Researchers at JAIST, the Japan Advanced Institute of Science and Technology, Have Proposed a Model that Allows Voices to Mimic and Control the Generated Speech’s Speaker Identity

Voice Conversion (VC) method used to modify the speaker’s identity without altering the linguistic content. Non-linguistic information is vital for having natural (human-to-human) communication. By changing the non-linguistic information, such as adding emotion to speech, VC can make human-machine communication sound more natural. This allows people to get more information from speech and thus socialize better. 

Humans use several languages for communication, and we often need machine translators for speech-to-speech conversions. Prof. Akagi from JAIST explains that conventional (monolingual) VC models face challenges when we apply them to a “cross-lingual” VC (CLVC) task. For example, changing the speaker’s identity led to an undesirable modification of linguistic information.

Additionally, the previous model does not account for the cross-lingual differences in “F0 contour.” F0 refers to the fundamental frequency at which vocal cords vibrate in voiced sounds which is an essential quality for speech perception. Moreover, it does not ensure the aspired speaker identity for the output speech.

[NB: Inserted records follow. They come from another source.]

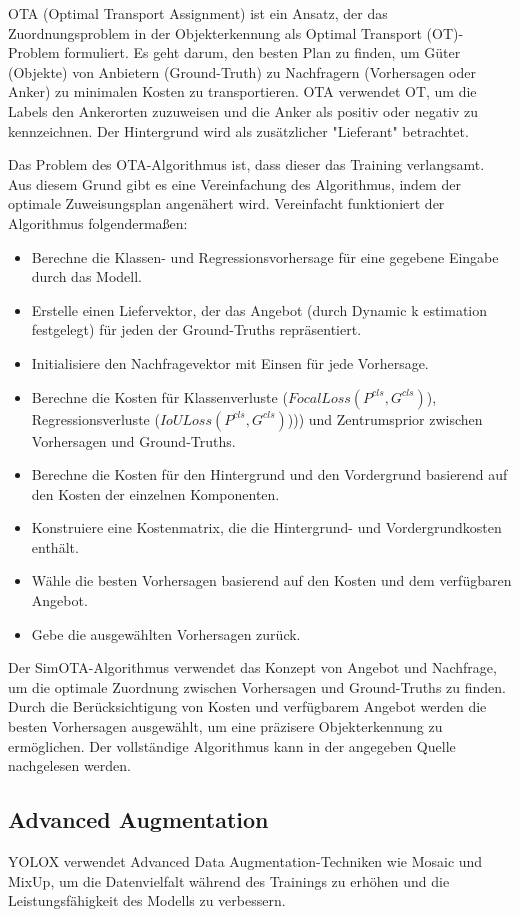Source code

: OTA (Optimal Transport Assignment) ist ein Ansatz, der das Zuordnungsproblem in der Objekterkennung als Optimal Transport (OT)-Problem formuliert. Es geht darum, den besten Plan zu finden, um Güter (Objekte) von Anbietern (Ground-Truth) zu Nachfragern (Vorhersagen oder Anker) zu minimalen Kosten zu transportieren. OTA verwendet OT, um die Labels den Ankerorten zuzuweisen und die Anker als positiv oder negativ zu kennzeichnen. Der Hintergrund wird als zusätzlicher "Lieferant" betrachtet. 

Das Problem des OTA-Algorithmus ist, dass dieser das Training verlangsamt. Aus diesem Grund gibt es eine Vereinfachung des Algorithmus, indem der optimale Zuweisungsplan angenähert wird. Vereinfacht funktioniert der Algorithmus folgendermaßen:
\begin{itemize}
	\item Berechne die Klassen- und Regressionsvorhersage für eine gegebene Eingabe durch das Modell.
	\item Erstelle einen Liefervektor, der das Angebot (durch Dynamic k estimation festgelegt) für jeden der Ground-Truths repräsentiert.
	\item Initialisiere den Nachfragevektor mit Einsen für jede Vorhersage.
	\item Berechne die Kosten für Klassenverluste ($FocalLoss(P^{cls}, G^{cls})$), Regressionsverluste ($IoULoss(P^{cls}, G^{cls})$))) und Zentrumsprior zwischen Vorhersagen und Ground-Truths.
	\item Berechne die Kosten für den Hintergrund und den Vordergrund basierend auf den Kosten der einzelnen Komponenten.
	\item Konstruiere eine Kostenmatrix, die die Hintergrund- und Vordergrundkosten enthält.
	\item Wähle die besten Vorhersagen basierend auf den Kosten und dem verfügbaren Angebot.
	\item Gebe die ausgewählten Vorhersagen zurück.
\end{itemize}

Der SimOTA-Algorithmus verwendet das Konzept von Angebot und Nachfrage, um die optimale Zuordnung zwischen Vorhersagen und Ground-Truths zu finden. Durch die Berücksichtigung von Kosten und verfügbarem Angebot werden die besten Vorhersagen ausgewählt, um eine präzisere Objekterkennung zu ermöglichen. Der vollständige Algorithmus kann in der angegeben Quelle nachgelesen werden.  \cite{yoloxExplanationSimOTA}


\subsection{Advanced Augmentation}
YOLOX verwendet Advanced Data Augmentation-Techniken wie Mosaic und MixUp, um die Datenvielfalt während des Trainings zu erhöhen und die Leistungsfähigkeit des Modells zu verbessern.

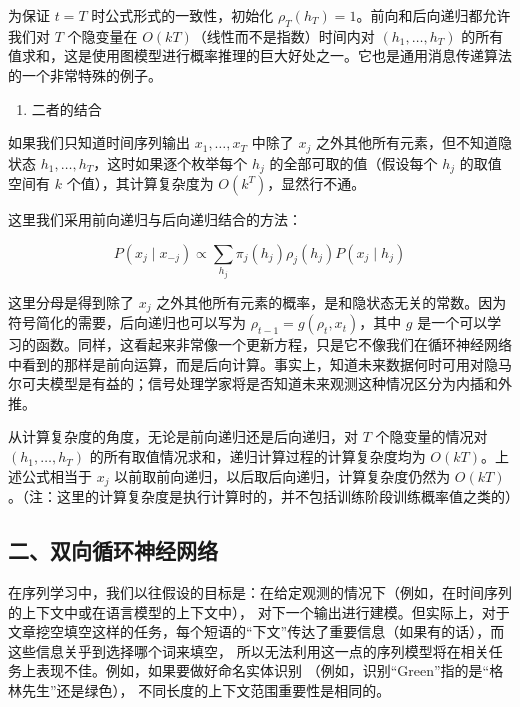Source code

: 为保证 \(t=T\) 时公式形式的一致性，初始化 \(\rho_T(h_T)=1\)。前向和后向递归都允许我们对 \(T\) 个隐变量在 \(O(kT)\)（线性而不是指数）时间内对 \((h_1,\ldots,h_T)\) 的所有值求和，这是使用图模型进行概率推理的巨大好处之一。它也是通用消息传递算法的一个非常特殊的例子。

\begin{enumerate}
\def\labelenumi{\arabic{enumi}.}
\setcounter{enumi}{2}
\tightlist
\item
  二者的结合
\end{enumerate}

如果我们只知道时间序列输出 \(x_1,\ldots,x_T\) 中除了 \(x_j\) 之外其他所有元素，但不知道隐状态 \(h_1,\ldots,h_T\)，这时如果逐个枚举每个 \(h_j\) 的全部可取的值（假设每个 \(h_j\) 的取值空间有 \(k\) 个值），其计算复杂度为 \(O(k^T)\)，显然行不通。

这里我们采用前向递归与后向递归结合的方法：

\[
P(x_j \mid x_{-j}) \propto \sum_{h_j}\pi_j(h_j)\rho_j(h_j)P(x_j \mid h_j)
\]

这里分母是得到除了 \(x_j\) 之外其他所有元素的概率，是和隐状态无关的常数。因为符号简化的需要，后向递归也可以写为 \(\rho_{t-1}=g(\rho_t,x_t)\)，其中 \(g\) 是一个可以学习的函数。同样，这看起来非常像一个更新方程，只是它不像我们在循环神经网络中看到的那样是前向运算，而是后向计算。事实上，知道未来数据何时可用对隐马尔可夫模型是有益的；信号处理学家将是否知道未来观测这种情况区分为内插和外推。

从计算复杂度的角度，无论是前向递归还是后向递归，对 \(T\) 个隐变量的情况对 \((h_1,\ldots,h_T)\) 的所有取值情况求和，递归计算过程的计算复杂度均为 \(O(kT)\)。上述公式相当于 \(x_j\) 以前取前向递归，以后取后向递归，计算复杂度仍然为 \(O(kT)\)。（注：这里的计算复杂度是执行计算时的，并不包括训练阶段训练概率值之类的）

\hypertarget{ux4e8cux53ccux5411ux5faaux73afux795eux7ecfux7f51ux7edc}{%
\subsection{二、双向循环神经网络}\label{ux4e8cux53ccux5411ux5faaux73afux795eux7ecfux7f51ux7edc}}

在序列学习中，我们以往假设的目标是：在给定观测的情况下（例如，在时间序列的上下文中或在语言模型的上下文中）， 对下一个输出进行建模。但实际上，对于文章挖空填空这样的任务，每个短语的``下文''传达了重要信息（如果有的话），而这些信息关乎到选择哪个词来填空， 所以无法利用这一点的序列模型将在相关任务上表现不佳。例如，如果要做好命名实体识别 （例如，识别``Green''指的是``格林先生''还是绿色）， 不同长度的上下文范围重要性是相同的。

The JAIST researchers have recently proposed a new model suitable for CLVC that allows both voices to mimic and control the generated speech’s speaker identity. This new model marks a significant improvement over their previous VC model.

The new model is designed to apply language embedding (mapping natural language text to mathematical representations) to separate languages from speaker individuality and F0 modeling with control over the F0 contour. 

Unlike the previous model that uses a variational autoencoder (VAE) model, the proposed technique employs a star generative adversarial network (StarGAN), a deep learning-based training model. StarGAN uses two competing networks that push one another to produce improved iterations until we get the output samples indistinguishable from natural ones.

Flow chart of StarGAN training process.

The new model can be trained in an end-to-end fashion with direct optimization of language embedding during the training. It also allows reasonable control of speaker identity. The F0 conditioning helps to remove the language dependency of speaker individuality, enhancing its controllability.

Overview of processing flow of proposed model

Prof. Akagi explains the scope of direct application of their findings in protecting speaker’s privacy, adding a sense of urgency to a speech during an emergency, restoring voice post-surgery, cloning voices of historical figures, anonymizing one’s identity, and many more. He aims to improve the controllability of their model further in future research.